> **Task brief**: Across the entries that follow, tally every line holding the word "bwsusaga" and reply with the count alone.

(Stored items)

◆ ◆ ◆ ◆ ◆ ◆ ◆

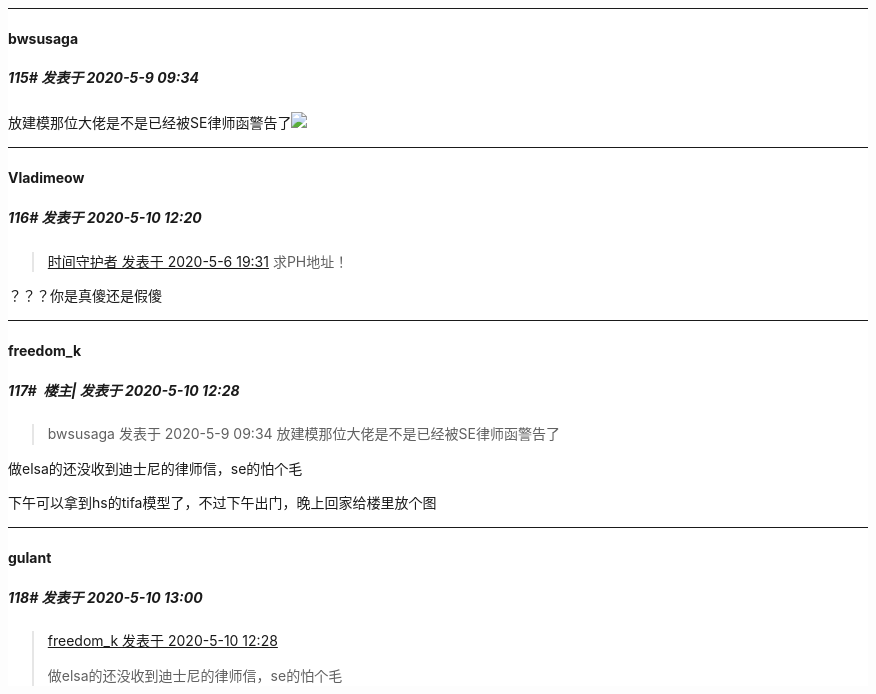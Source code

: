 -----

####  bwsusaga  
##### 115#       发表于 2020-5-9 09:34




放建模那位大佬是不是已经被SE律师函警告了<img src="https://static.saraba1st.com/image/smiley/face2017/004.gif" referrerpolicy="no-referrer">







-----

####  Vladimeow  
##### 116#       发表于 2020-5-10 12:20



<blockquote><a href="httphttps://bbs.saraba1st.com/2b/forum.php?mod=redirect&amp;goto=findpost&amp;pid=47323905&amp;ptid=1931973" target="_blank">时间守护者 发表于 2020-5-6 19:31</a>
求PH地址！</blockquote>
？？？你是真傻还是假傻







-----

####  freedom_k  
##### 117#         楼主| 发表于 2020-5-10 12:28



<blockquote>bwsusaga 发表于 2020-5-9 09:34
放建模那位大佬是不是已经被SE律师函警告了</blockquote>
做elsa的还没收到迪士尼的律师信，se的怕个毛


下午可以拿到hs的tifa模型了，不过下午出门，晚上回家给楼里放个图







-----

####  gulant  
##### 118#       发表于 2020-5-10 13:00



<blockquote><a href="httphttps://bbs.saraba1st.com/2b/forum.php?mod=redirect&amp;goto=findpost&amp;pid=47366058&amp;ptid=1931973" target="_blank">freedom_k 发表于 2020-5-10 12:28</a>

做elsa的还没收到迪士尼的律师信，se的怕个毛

◆ ◆ ◆ ◆ ◆ ◆ ◆

> **Reply**: 2